* **WHAT IS EXPECTED**
An image-free, verbatim transcription of the records is the expected result.

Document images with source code
= Beginning of Section =

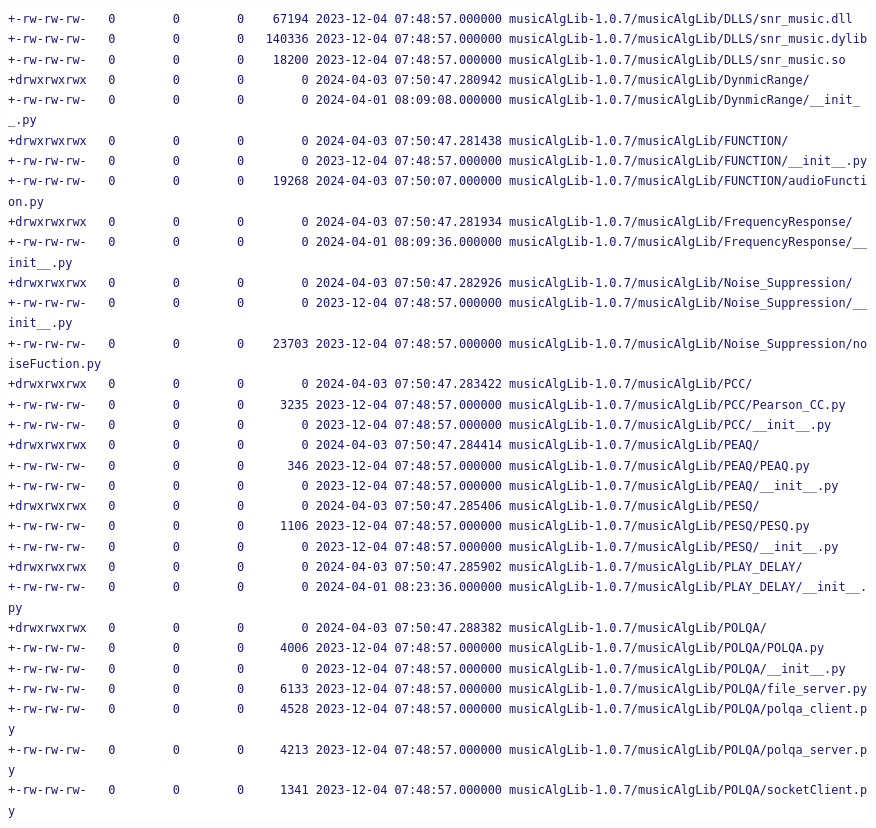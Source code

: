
 ```diff
+-rw-rw-rw-   0        0        0    67194 2023-12-04 07:48:57.000000 musicAlgLib-1.0.7/musicAlgLib/DLLS/snr_music.dll
+-rw-rw-rw-   0        0        0   140336 2023-12-04 07:48:57.000000 musicAlgLib-1.0.7/musicAlgLib/DLLS/snr_music.dylib
+-rw-rw-rw-   0        0        0    18200 2023-12-04 07:48:57.000000 musicAlgLib-1.0.7/musicAlgLib/DLLS/snr_music.so
+drwxrwxrwx   0        0        0        0 2024-04-03 07:50:47.280942 musicAlgLib-1.0.7/musicAlgLib/DynmicRange/
+-rw-rw-rw-   0        0        0        0 2024-04-01 08:09:08.000000 musicAlgLib-1.0.7/musicAlgLib/DynmicRange/__init__.py
+drwxrwxrwx   0        0        0        0 2024-04-03 07:50:47.281438 musicAlgLib-1.0.7/musicAlgLib/FUNCTION/
+-rw-rw-rw-   0        0        0        0 2023-12-04 07:48:57.000000 musicAlgLib-1.0.7/musicAlgLib/FUNCTION/__init__.py
+-rw-rw-rw-   0        0        0    19268 2024-04-03 07:50:07.000000 musicAlgLib-1.0.7/musicAlgLib/FUNCTION/audioFunction.py
+drwxrwxrwx   0        0        0        0 2024-04-03 07:50:47.281934 musicAlgLib-1.0.7/musicAlgLib/FrequencyResponse/
+-rw-rw-rw-   0        0        0        0 2024-04-01 08:09:36.000000 musicAlgLib-1.0.7/musicAlgLib/FrequencyResponse/__init__.py
+drwxrwxrwx   0        0        0        0 2024-04-03 07:50:47.282926 musicAlgLib-1.0.7/musicAlgLib/Noise_Suppression/
+-rw-rw-rw-   0        0        0        0 2023-12-04 07:48:57.000000 musicAlgLib-1.0.7/musicAlgLib/Noise_Suppression/__init__.py
+-rw-rw-rw-   0        0        0    23703 2023-12-04 07:48:57.000000 musicAlgLib-1.0.7/musicAlgLib/Noise_Suppression/noiseFuction.py
+drwxrwxrwx   0        0        0        0 2024-04-03 07:50:47.283422 musicAlgLib-1.0.7/musicAlgLib/PCC/
+-rw-rw-rw-   0        0        0     3235 2023-12-04 07:48:57.000000 musicAlgLib-1.0.7/musicAlgLib/PCC/Pearson_CC.py
+-rw-rw-rw-   0        0        0        0 2023-12-04 07:48:57.000000 musicAlgLib-1.0.7/musicAlgLib/PCC/__init__.py
+drwxrwxrwx   0        0        0        0 2024-04-03 07:50:47.284414 musicAlgLib-1.0.7/musicAlgLib/PEAQ/
+-rw-rw-rw-   0        0        0      346 2023-12-04 07:48:57.000000 musicAlgLib-1.0.7/musicAlgLib/PEAQ/PEAQ.py
+-rw-rw-rw-   0        0        0        0 2023-12-04 07:48:57.000000 musicAlgLib-1.0.7/musicAlgLib/PEAQ/__init__.py
+drwxrwxrwx   0        0        0        0 2024-04-03 07:50:47.285406 musicAlgLib-1.0.7/musicAlgLib/PESQ/
+-rw-rw-rw-   0        0        0     1106 2023-12-04 07:48:57.000000 musicAlgLib-1.0.7/musicAlgLib/PESQ/PESQ.py
+-rw-rw-rw-   0        0        0        0 2023-12-04 07:48:57.000000 musicAlgLib-1.0.7/musicAlgLib/PESQ/__init__.py
+drwxrwxrwx   0        0        0        0 2024-04-03 07:50:47.285902 musicAlgLib-1.0.7/musicAlgLib/PLAY_DELAY/
+-rw-rw-rw-   0        0        0        0 2024-04-01 08:23:36.000000 musicAlgLib-1.0.7/musicAlgLib/PLAY_DELAY/__init__.py
+drwxrwxrwx   0        0        0        0 2024-04-03 07:50:47.288382 musicAlgLib-1.0.7/musicAlgLib/POLQA/
+-rw-rw-rw-   0        0        0     4006 2023-12-04 07:48:57.000000 musicAlgLib-1.0.7/musicAlgLib/POLQA/POLQA.py
+-rw-rw-rw-   0        0        0        0 2023-12-04 07:48:57.000000 musicAlgLib-1.0.7/musicAlgLib/POLQA/__init__.py
+-rw-rw-rw-   0        0        0     6133 2023-12-04 07:48:57.000000 musicAlgLib-1.0.7/musicAlgLib/POLQA/file_server.py
+-rw-rw-rw-   0        0        0     4528 2023-12-04 07:48:57.000000 musicAlgLib-1.0.7/musicAlgLib/POLQA/polqa_client.py
+-rw-rw-rw-   0        0        0     4213 2023-12-04 07:48:57.000000 musicAlgLib-1.0.7/musicAlgLib/POLQA/polqa_server.py
+-rw-rw-rw-   0        0        0     1341 2023-12-04 07:48:57.000000 musicAlgLib-1.0.7/musicAlgLib/POLQA/socketClient.py
```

= End of Section =

* **RESPONSE BOX**
Source code

:
 ```diff
+-rw-rw-rw-   0        0        0    67194 2023-12-04 07:48:57.000000 musicAlgLib-1.0.7/musicAlgLib/DLLS/snr_music.dll
+-rw-rw-rw-   0        0        0   140336 2023-12-04 07:48:57.000000 musicAlgLib-1.0.7/musicAlgLib/DLLS/snr_music.dylib
+-rw-rw-rw-   0        0        0    18200 2023-12-04 07:48:57.000000 musicAlgLib-1.0.7/musicAlgLib/DLLS/snr_music.so
+drwxrwxrwx   0        0        0        0 2024-04-03 07:50:47.280942 musicAlgLib-1.0.7/musicAlgLib/DynmicRange/
+-rw-rw-rw-   0        0        0        0 2024-04-01 08:09:08.000000 musicAlgLib-1.0.7/musicAlgLib/DynmicRange/__init__.py
+drwxrwxrwx   0        0        0        0 2024-04-03 07:50:47.281438 musicAlgLib-1.0.7/musicAlgLib/FUNCTION/
+-rw-rw-rw-   0        0        0        0 2023-12-04 07:48:57.000000 musicAlgLib-1.0.7/musicAlgLib/FUNCTION/__init__.py
+-rw-rw-rw-   0        0        0    19268 2024-04-03 07:50:07.000000 musicAlgLib-1.0.7/musicAlgLib/FUNCTION/audioFunction.py
+drwxrwxrwx   0        0        0        0 2024-04-03 07:50:47.281934 musicAlgLib-1.0.7/musicAlgLib/FrequencyResponse/
+-rw-rw-rw-   0        0        0        0 2024-04-01 08:09:36.000000 musicAlgLib-1.0.7/musicAlgLib/FrequencyResponse/__init__.py
+drwxrwxrwx   0        0        0        0 2024-04-03 07:50:47.282926 musicAlgLib-1.0.7/musicAlgLib/Noise_Suppression/
+-rw-rw-rw-   0        0        0        0 2023-12-04 07:48:57.000000 musicAlgLib-1.0.7/musicAlgLib/Noise_Suppression/__init__.py
+-rw-rw-rw-   0        0        0    23703 2023-12-04 07:48:57.000000 musicAlgLib-1.0.7/musicAlgLib/Noise_Suppression/noiseFuction.py
+drwxrwxrwx   0        0        0        0 2024-04-03 07:50:47.283422 musicAlgLib-1.0.7/musicAlgLib/PCC/
+-rw-rw-rw-   0        0        0     3235 2023-12-04 07:48:57.000000 musicAlgLib-1.0.7/musicAlgLib/PCC/Pearson_CC.py
+-rw-rw-rw-   0        0        0        0 2023-12-04 07:48:57.000000 musicAlgLib-1.0.7/musicAlgLib/PCC/__init__.py
+drwxrwxrwx   0        0        0        0 2024-04-03 07:50:47.284414 musicAlgLib-1.0.7/musicAlgLib/PEAQ/
+-rw-rw-rw-   0        0        0      346 2023-12-04 07:48:57.000000 musicAlgLib-1.0.7/musicAlgLib/PEAQ/PEAQ.py
+-rw-rw-rw-   0        0        0        0 2023-12-04 07:48:57.000000 musicAlgLib-1.0.7/musicAlgLib/PEAQ/__init__.py
+drwxrwxrwx   0        0        0        0 2024-04-03 07:50:47.285406 musicAlgLib-1.0.7/musicAlgLib/PESQ/
+-rw-rw-rw-   0        0        0     1106 2023-12-04 07:48:57.000000 musicAlgLib-1.0.7/musicAlgLib/PESQ/PESQ.py
+-rw-rw-rw-   0        0        0        0 2023-12-04 07:48:57.000000 musicAlgLib-1.0.7/musicAlgLib/PESQ/__init__.py
+drwxrwxrwx   0        0        0        0 2024-04-03 07:50:47.285902 musicAlgLib-1.0.7/musicAlgLib/PLAY_DELAY/
+-rw-rw-rw-   0        0        0        0 2024-04-01 08:23:36.000000 musicAlgLib-1.0.7/musicAlgLib/PLAY_DELAY/__init__.py
+drwxrwxrwx   0        0        0        0 2024-04-03 07:50:47.288382 musicAlgLib-1.0.7/musicAlgLib/POLQA/
+-rw-rw-rw-   0        0        0     4006 2023-12-04 07:48:57.000000 musicAlgLib-1.0.7/musicAlgLib/POLQA/POLQA.py
+-rw-rw-rw-   0        0        0        0 2023-12-04 07:48:57.000000 musicAlgLib-1.0.7/musicAlgLib/POLQA/__init__.py
+-rw-rw-rw-   0        0        0     6133 2023-12-04 07:48:57.000000 musicAlgLib-1.0.7/musicAlgLib/POLQA/file_server.py
+-rw-rw-rw-   0        0        0     4528 2023-12-04 07:48:57.000000 musicAlgLib-1.0.7/musicAlgLib/POLQA/polqa_client.py
+-rw-rw-rw-   0        0        0     4213 2023-12-04 07:48:57.000000 musicAlgLib-1.0.7/musicAlgLib/POLQA/polqa_server.py
+-rw-rw-rw-   0        0        0     1341 2023-12-04 07:48:57.000000 musicAlgLib-1.0.7/musicAlgLib/POLQA/socketClient.py
```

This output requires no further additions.